Unbashful about boasting its status as the only freestanding, purpose-built structure for jazz in the United States, SF JAZZ is a two-story box of matte grey steel and glass—a younger, leaner cousin of the behemoths of high culture just down the street. Davies Symphony Hall and the venerable War Memorial Opera House both turn their backs on the newcomer. These titans of the European performing arts face towards the secular basilica of City Hall, whose dome brings to mind St. Peter’s in Rome—opulent, expensive, distant. The final approach to opera houses and symphony halls was—and still generally is—up broad stairs that reinforce the ritual sense that one is ascending towards the altar of a temple. It’s true that the entrance to Davies, a building of dubious aesthetic merits completed in 1980, is at street level beneath a reverential overhang, but the building itself does more than its fair share of looming. Altogether San Francisco’s imposing architectural ensemble of cultural and political power reinforces the notion that an outing to the opera or symphony is akin to a religious pilgrimage, and not just because the stress on the wallet can seem like a crippling tithe.
The difference between the jazz space and the opera has not simply to do with cultural prestige, but with scale: the symphony and opera each seat around 3,000 people, while the jazz center’s main auditorium, named after the late co-founder of Oracle, Robert Miner, holds about 500.
Designed by San Francisco’s Mark Cavagnero Associates, a firm that specializes in public projects devoted to the arts, the SF JAZZ Center enjoys street life in a way that its operatic and symphonic relatives do not—greeting the passers-by through doors that open directly onto the busy sidewalk. Whereas those classical venues take up massive chunks of public real estate, the Jazz Center is—like the title of an oft-maligned Miles Davis album from the early Seventies—On the Corner.
This relation to foot traffic is not unlike that of the jazz clubs of yore. The lobby itself is just off the street, as is the slender bar. The center’s second performing space, the Joe Henderson Lab named after the tenor saxophone great and long-time resident of San Francisco who died in 2001, is practically on the sidewalk, separated from it by glass windows that are sufficiently soundproof to keep the thunder of the city traffic out. Some of the greatest jazz musicians of our time become virtual street performers, as pedestrians are greeted by the unexpected sight—but not the sound—of the likes of homegrown talent Joshua Redman or even Herbie Hancock playing before their very eyes a few feet away. This is not only a tremendous advertisement for the goings-on in the center, but it also sends the message that the music has not lost its connection to the urban fabric from which it was originally cut. I’d estimate the audience space in the lab at about one hundred—a size suggesting an intimate club of modern sleekness, acoustical excellence, but without the hubbub of a bar and bathroom intruding on the music-making.
The lab is adjacent to the foyer with its obligatory, but nonetheless understated, gift counter offering recordings, books, and photographs.
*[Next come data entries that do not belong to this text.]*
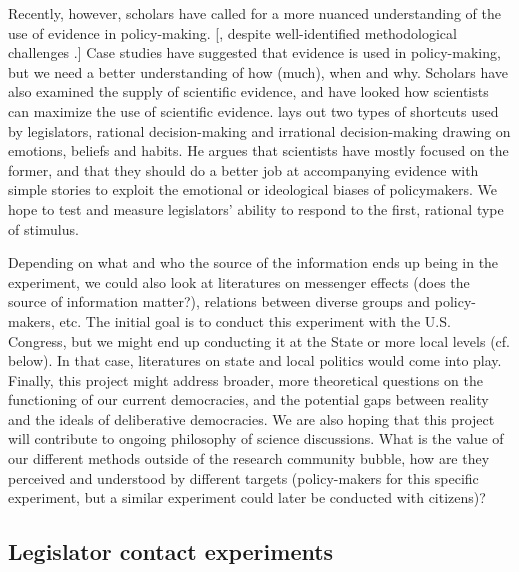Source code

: \documentclass[12pt,final,fleqn]{article}
\theoremstyle{plain}
\begin{document}
Recently, however, scholars have called for a more nuanced understanding of the use of evidence in policy-making. [\citet{patashnik2016can}, despite well-identified methodological challenges \citep{mandell1984approaches}.] Case studies have suggested that evidence is used in policy-making, but we need a better understanding of how (much), when and why. Scholars have also examined the supply of scientific evidence, and have looked how scientists can maximize the use of scientific evidence. \citet{cairney2016politics} lays out two types of shortcuts used by legislators, rational decision-making and irrational decision-making drawing on emotions, beliefs and habits. He argues that scientists have mostly focused on the former, and that they should do a better job at accompanying evidence with simple stories to exploit the emotional or ideological biases of policymakers. We hope to test and measure legislators' ability to respond to the first, rational type of stimulus. 

Depending on what and who the source of the information ends up being in the experiment, we could also look at literatures on messenger effects (does the source of information matter?), relations between diverse groups and policy-makers, etc. The initial goal is to conduct this experiment with the U.S. Congress, but we might end up conducting it at the State or more local levels (cf. below). In that case, literatures on state and local politics would come into play. Finally, this project might address broader, more theoretical questions on the functioning of our current democracies, and the potential gaps between reality and the ideals of deliberative democracies. We are also hoping that this project will contribute to ongoing philosophy of science discussions. What is the value of our different methods outside of the research community bubble, how are they perceived and understood by different targets (policy-makers for this specific experiment, but a similar experiment could later be conducted with citizens)? 

\subsection{Legislator contact experiments}  \label{sec: contact experiments}
\end{document}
You won’t find Duke Ellington snow globes here. SF JAZZ not only supports music but has also named its first poet laureate, Ishmael Reed and a photographer laureate, Jim Goldberg. The entrance to the Miner Auditorium across the foyer can be gained in a few steps on the same level. Although the main concert space has no windows and therefore no direct visual connection to the sidewalk, the outside world follows the concertgoer inside: instead of lofty detachment from the city one enjoys a feeling of integration.
A staircase in the foyer leads to a second floor entrance to the auditorium, but the urban presence accompanying even concertgoers entering from above is reinforced by murals by artist Sandow Birk. Painted on square tiles in a gentle blue that meshes well with the muted interior of the building, “Jazz and the City” and its pendant “Jazz and the Nation” depict famed clubs from San Francisco and New York, as well as points in between. If you need a breath of fresh air and want to take stock of the street below, a small corner balcony nearby lets you step out into the cool San Francisco night.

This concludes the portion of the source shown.